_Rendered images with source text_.
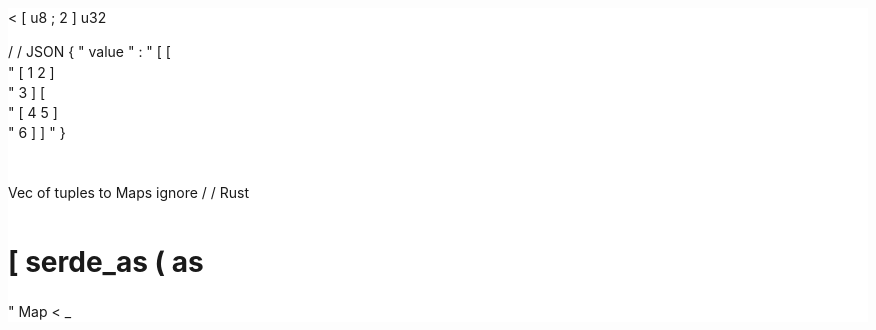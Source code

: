 <
[
u8
;
2
]
u32
>
/
/
JSON
{
"
value
"
:
"
[
[
\
"
[
1
2
]
\
"
3
]
[
\
"
[
4
5
]
\
"
6
]
]
"
}
#
#
Vec
of
tuples
to
Maps
ignore
/
/
Rust
#
[
serde_as
(
as
=
"
Map
<
_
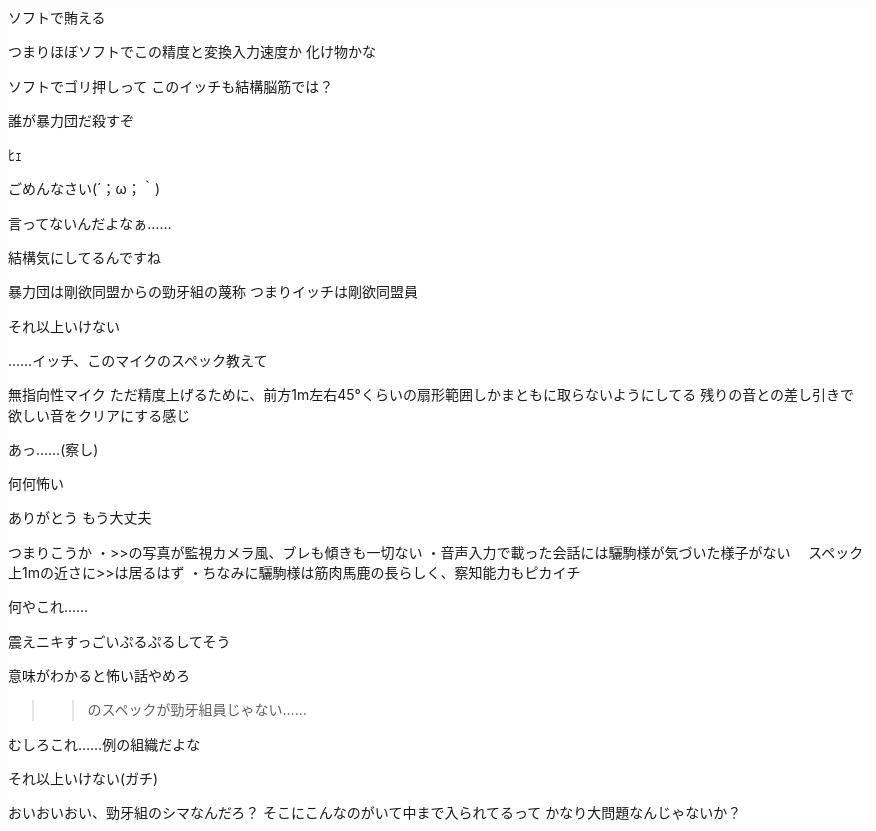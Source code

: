 >>
ソフトで賄える

つまりほぼソフトでこの精度と変換入力速度か
化け物かな

ソフトでゴリ押しって
このイッチも結構脳筋では？

>>
誰が暴力団だ殺すぞ

ﾋｪ

ごめんなさい(´；ω；｀)

言ってないんだよなぁ……

結構気にしてるんですね

暴力団は剛欲同盟からの勁牙組の蔑称
つまりイッチは剛欲同盟員

それ以上いけない

……イッチ、このマイクのスペック教えて

>>
無指向性マイク
ただ精度上げるために、前方1m左右45°くらいの扇形範囲しかまともに取らないようにしてる
残りの音との差し引きで欲しい音をクリアにする感じ

あっ……(察し)

何何怖い

>>
ありがとう
もう大丈夫

つまりこうか
・>>の写真が監視カメラ風、ブレも傾きも一切ない
・音声入力で載った会話には驪駒様が気づいた様子がない
　スペック上1mの近さに>>は居るはず
・ちなみに驪駒様は筋肉馬鹿の長らしく、察知能力もピカイチ

何やこれ……

震えニキすっごいぷるぷるしてそう

意味がわかると怖い話やめろ

>>のスペックが勁牙組員じゃない……

むしろこれ……例の組織だよな

それ以上いけない(ガチ)

おいおいおい、勁牙組のシマなんだろ？
そこにこんなのがいて中まで入られてるって
かなり大問題なんじゃないか？
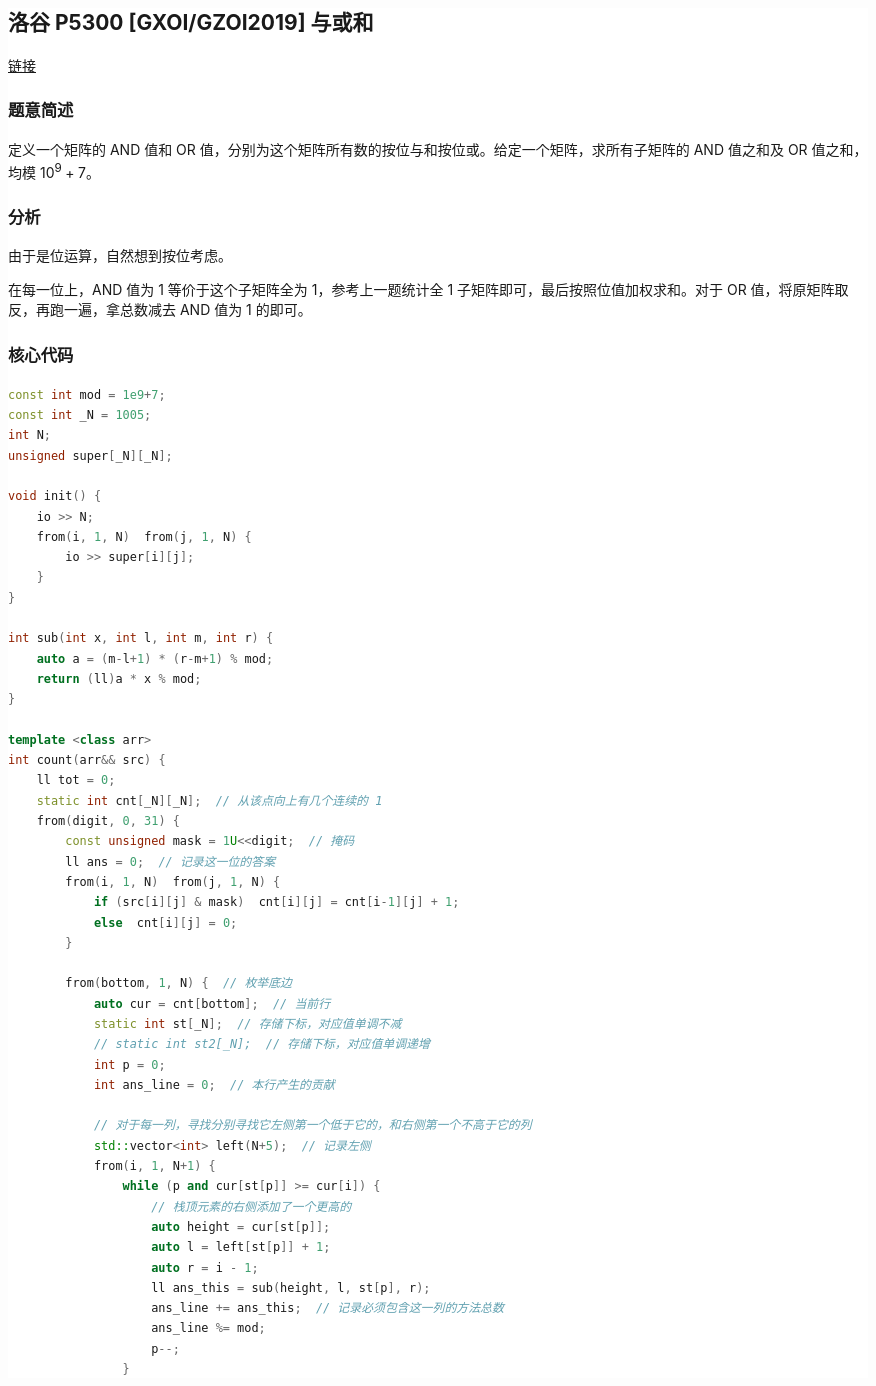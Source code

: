## 洛谷 P5300 \[GXOI/GZOI2019\] 与或和
[链接](https://www.luogu.com.cn/problem/P5300)

### 题意简述
定义一个矩阵的 AND 值和 OR 值，分别为这个矩阵所有数的按位与和按位或。给定一个矩阵，求所有子矩阵的 AND 值之和及 OR 值之和，均模 $10^9+7$。

### 分析
由于是位运算，自然想到按位考虑。

在每一位上，AND 值为 1 等价于这个子矩阵全为 1，参考上一题统计全 1 子矩阵即可，最后按照位值加权求和。对于 OR 值，将原矩阵取反，再跑一遍，拿总数减去 AND 值为 1 的即可。

### 核心代码
```cpp
const int mod = 1e9+7;
const int _N = 1005;
int N;
unsigned super[_N][_N];

void init() {
    io >> N;
    from(i, 1, N)  from(j, 1, N) {
        io >> super[i][j];
    }
}

int sub(int x, int l, int m, int r) {
    auto a = (m-l+1) * (r-m+1) % mod;
    return (ll)a * x % mod;
}

template <class arr>
int count(arr&& src) {
    ll tot = 0;
    static int cnt[_N][_N];  // 从该点向上有几个连续的 1
    from(digit, 0, 31) {
        const unsigned mask = 1U<<digit;  // 掩码
        ll ans = 0;  // 记录这一位的答案
        from(i, 1, N)  from(j, 1, N) {
            if (src[i][j] & mask)  cnt[i][j] = cnt[i-1][j] + 1;
            else  cnt[i][j] = 0;
        }

        from(bottom, 1, N) {  // 枚举底边
            auto cur = cnt[bottom];  // 当前行
            static int st[_N];  // 存储下标，对应值单调不减
            // static int st2[_N];  // 存储下标，对应值单调递增
            int p = 0;
            int ans_line = 0;  // 本行产生的贡献

            // 对于每一列，寻找分别寻找它左侧第一个低于它的，和右侧第一个不高于它的列
            std::vector<int> left(N+5);  // 记录左侧
            from(i, 1, N+1) {
                while (p and cur[st[p]] >= cur[i]) {
                    // 栈顶元素的右侧添加了一个更高的
                    auto height = cur[st[p]];
                    auto l = left[st[p]] + 1;
                    auto r = i - 1;
                    ll ans_this = sub(height, l, st[p], r);
                    ans_line += ans_this;  // 记录必须包含这一列的方法总数
                    ans_line %= mod;
                    p--;
                }
```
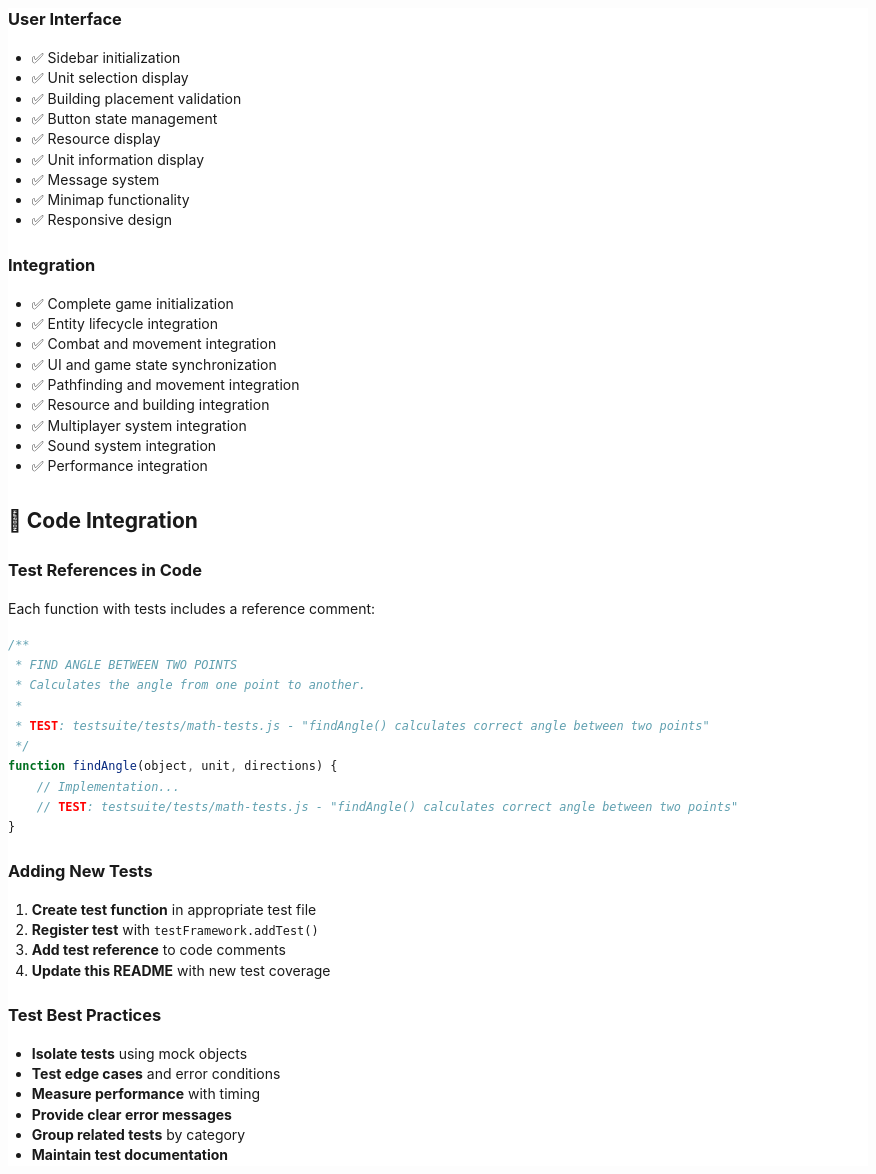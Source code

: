 ### User Interface
- ✅ Sidebar initialization
- ✅ Unit selection display
- ✅ Building placement validation
- ✅ Button state management
- ✅ Resource display
- ✅ Unit information display
- ✅ Message system
- ✅ Minimap functionality
- ✅ Responsive design

### Integration
- ✅ Complete game initialization
- ✅ Entity lifecycle integration
- ✅ Combat and movement integration
- ✅ UI and game state synchronization
- ✅ Pathfinding and movement integration
- ✅ Resource and building integration
- ✅ Multiplayer system integration
- ✅ Sound system integration
- ✅ Performance integration

## 🔧 Code Integration

### Test References in Code
Each function with tests includes a reference comment:

```javascript
/**
 * FIND ANGLE BETWEEN TWO POINTS
 * Calculates the angle from one point to another.
 * 
 * TEST: testsuite/tests/math-tests.js - "findAngle() calculates correct angle between two points"
 */
function findAngle(object, unit, directions) {
    // Implementation...
    // TEST: testsuite/tests/math-tests.js - "findAngle() calculates correct angle between two points"
}
```

### Adding New Tests
1. **Create test function** in appropriate test file
2. **Register test** with `testFramework.addTest()`
3. **Add test reference** to code comments
4. **Update this README** with new test coverage

### Test Best Practices
- **Isolate tests** using mock objects
- **Test edge cases** and error conditions
- **Measure performance** with timing
- **Provide clear error messages**
- **Group related tests** by category
- **Maintain test documentation**

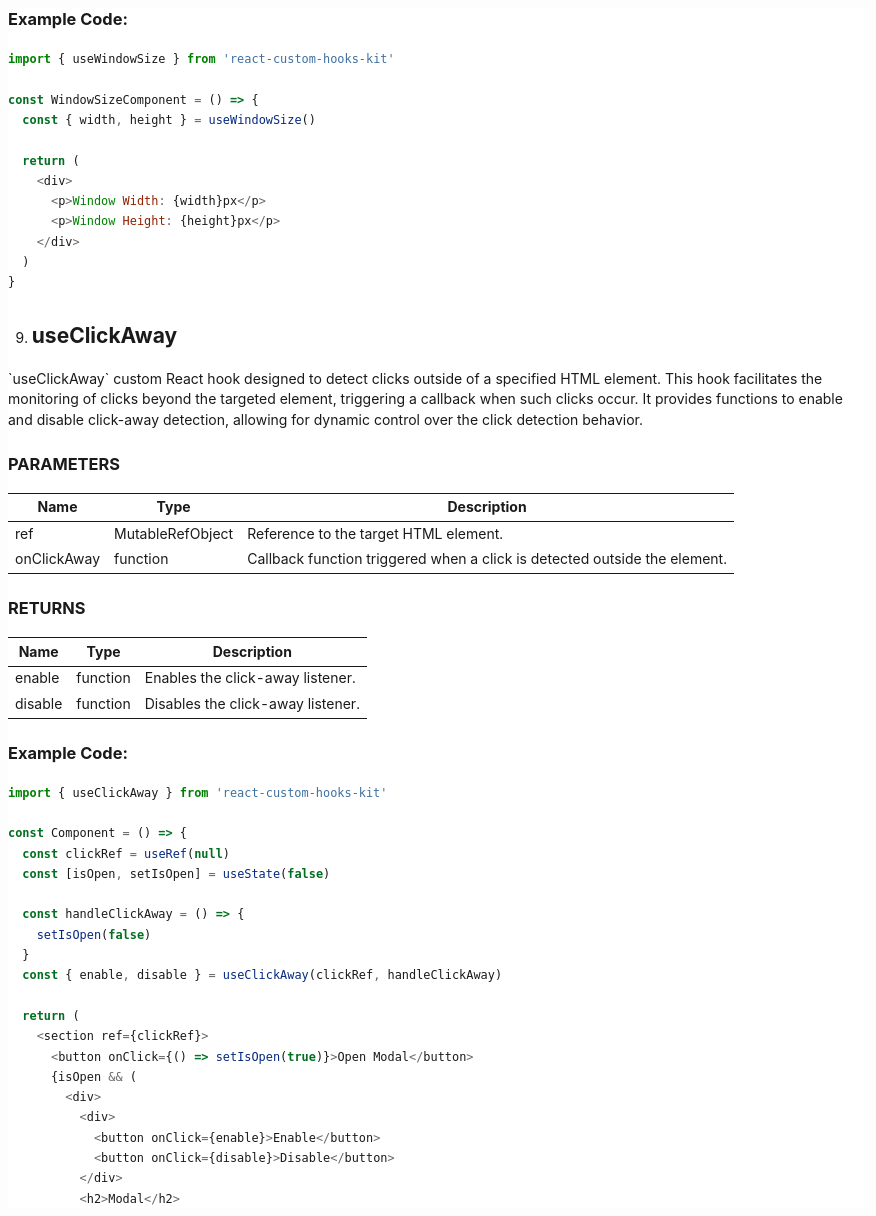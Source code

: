 ### Example Code:

```javascript
import { useWindowSize } from 'react-custom-hooks-kit'

const WindowSizeComponent = () => {
  const { width, height } = useWindowSize()

  return (
    <div>
      <p>Window Width: {width}px</p>
      <p>Window Height: {height}px</p>
    </div>
  )
}
```

9. ## useClickAway
<div id="useClickAway"></div>
`useClickAway` custom React hook designed to detect clicks outside of a specified HTML element. This hook facilitates the monitoring of clicks beyond the targeted element, triggering a callback when such clicks occur. It provides functions to enable and disable click-away detection, allowing for dynamic control over the click detection behavior.

### PARAMETERS

| Name        | Type             | Description                                                               |
| ----------- | ---------------- | ------------------------------------------------------------------------- |
| ref         | MutableRefObject | Reference to the target HTML element.                                     |
| onClickAway | function         | Callback function triggered when a click is detected outside the element. |

### RETURNS

| Name    | Type     | Description                       |
| ------- | -------- | --------------------------------- |
| enable  | function | Enables the click-away listener.  |
| disable | function | Disables the click-away listener. |

### Example Code:

```javascript
import { useClickAway } from 'react-custom-hooks-kit'

const Component = () => {
  const clickRef = useRef(null)
  const [isOpen, setIsOpen] = useState(false)

  const handleClickAway = () => {
    setIsOpen(false)
  }
  const { enable, disable } = useClickAway(clickRef, handleClickAway)

  return (
    <section ref={clickRef}>
      <button onClick={() => setIsOpen(true)}>Open Modal</button>
      {isOpen && (
        <div>
          <div>
            <button onClick={enable}>Enable</button>
            <button onClick={disable}>Disable</button>
          </div>
          <h2>Modal</h2>
```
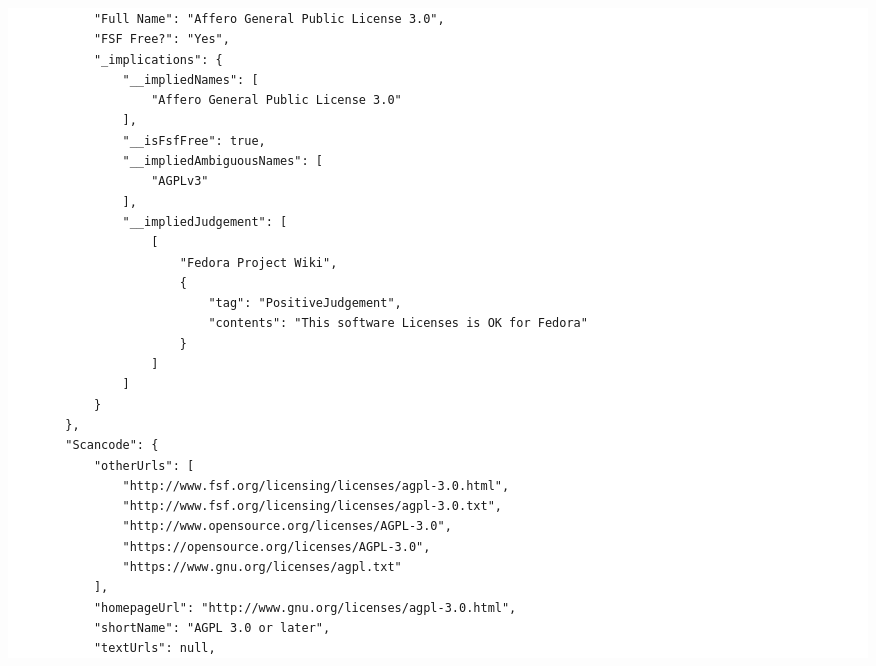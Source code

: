                 "Full Name": "Affero General Public License 3.0",
                "FSF Free?": "Yes",
                "_implications": {
                    "__impliedNames": [
                        "Affero General Public License 3.0"
                    ],
                    "__isFsfFree": true,
                    "__impliedAmbiguousNames": [
                        "AGPLv3"
                    ],
                    "__impliedJudgement": [
                        [
                            "Fedora Project Wiki",
                            {
                                "tag": "PositiveJudgement",
                                "contents": "This software Licenses is OK for Fedora"
                            }
                        ]
                    ]
                }
            },
            "Scancode": {
                "otherUrls": [
                    "http://www.fsf.org/licensing/licenses/agpl-3.0.html",
                    "http://www.fsf.org/licensing/licenses/agpl-3.0.txt",
                    "http://www.opensource.org/licenses/AGPL-3.0",
                    "https://opensource.org/licenses/AGPL-3.0",
                    "https://www.gnu.org/licenses/agpl.txt"
                ],
                "homepageUrl": "http://www.gnu.org/licenses/agpl-3.0.html",
                "shortName": "AGPL 3.0 or later",
                "textUrls": null,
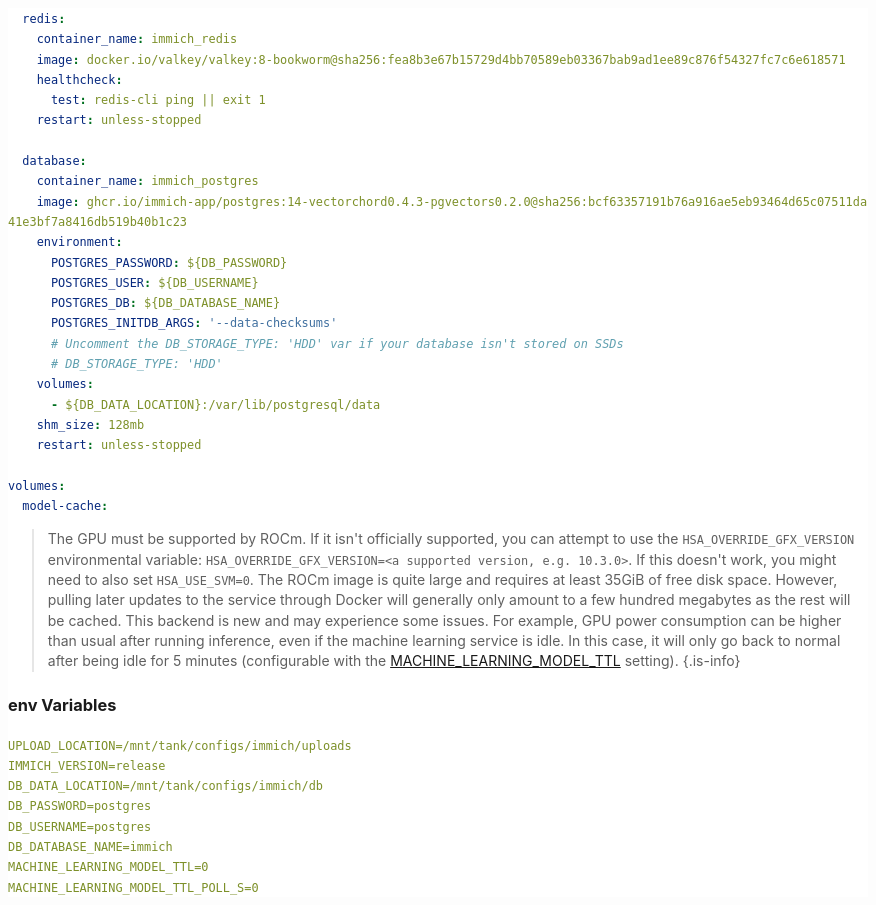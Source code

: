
 ```yaml
  redis:
    container_name: immich_redis
    image: docker.io/valkey/valkey:8-bookworm@sha256:fea8b3e67b15729d4bb70589eb03367bab9ad1ee89c876f54327fc7c6e618571
    healthcheck:
      test: redis-cli ping || exit 1
    restart: unless-stopped

  database:
    container_name: immich_postgres
    image: ghcr.io/immich-app/postgres:14-vectorchord0.4.3-pgvectors0.2.0@sha256:bcf63357191b76a916ae5eb93464d65c07511da41e3bf7a8416db519b40b1c23
    environment:
      POSTGRES_PASSWORD: ${DB_PASSWORD}
      POSTGRES_USER: ${DB_USERNAME}
      POSTGRES_DB: ${DB_DATABASE_NAME}
      POSTGRES_INITDB_ARGS: '--data-checksums'
      # Uncomment the DB_STORAGE_TYPE: 'HDD' var if your database isn't stored on SSDs
      # DB_STORAGE_TYPE: 'HDD'
    volumes:
      - ${DB_DATA_LOCATION}:/var/lib/postgresql/data
    shm_size: 128mb
    restart: unless-stopped

volumes:
  model-cache:
```

> The GPU must be supported by ROCm. If it isn't officially supported, you can attempt to use the `HSA_OVERRIDE_GFX_VERSION` environmental variable: `HSA_OVERRIDE_GFX_VERSION=<a supported version, e.g. 10.3.0>`. If this doesn't work, you might need to also set `HSA_USE_SVM=0`.
> The ROCm image is quite large and requires at least 35GiB of free disk space. However, pulling later updates to the service through Docker will generally only amount to a few hundred megabytes as the rest will be cached.
> This backend is new and may experience some issues. For example, GPU power consumption can be higher than usual after running inference, even if the machine learning service is idle. In this case, it will only go back to normal after being idle for 5 minutes (configurable with the [MACHINE_LEARNING_MODEL_TTL](https://docs.immich.app/install/environment-variables) setting).
{.is-info}

### env Variables

 ```yaml
UPLOAD_LOCATION=/mnt/tank/configs/immich/uploads
IMMICH_VERSION=release
DB_DATA_LOCATION=/mnt/tank/configs/immich/db
DB_PASSWORD=postgres
DB_USERNAME=postgres
DB_DATABASE_NAME=immich
MACHINE_LEARNING_MODEL_TTL=0
MACHINE_LEARNING_MODEL_TTL_POLL_S=0
 ```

_Problem_. Look above for the line with "- **Maintain test documentation**" and the line with "### PARAMETERS". Copy them and every line between, exactly, but no pictures.

_Reply to the task_.
- **Maintain test documentation**

Source code

: ### Example Code:

```javascript
import { useWindowSize } from 'react-custom-hooks-kit'

const WindowSizeComponent = () => {
  const { width, height } = useWindowSize()

  return (
    <div>
      <p>Window Width: {width}px</p>
      <p>Window Height: {height}px</p>
    </div>
  )
}
```

9. ## useClickAway
<div id="useClickAway"></div>
`useClickAway` custom React hook designed to detect clicks outside of a specified HTML element. This hook facilitates the monitoring of clicks beyond the targeted element, triggering a callback when such clicks occur. It provides functions to enable and disable click-away detection, allowing for dynamic control over the click detection behavior.

### PARAMETERS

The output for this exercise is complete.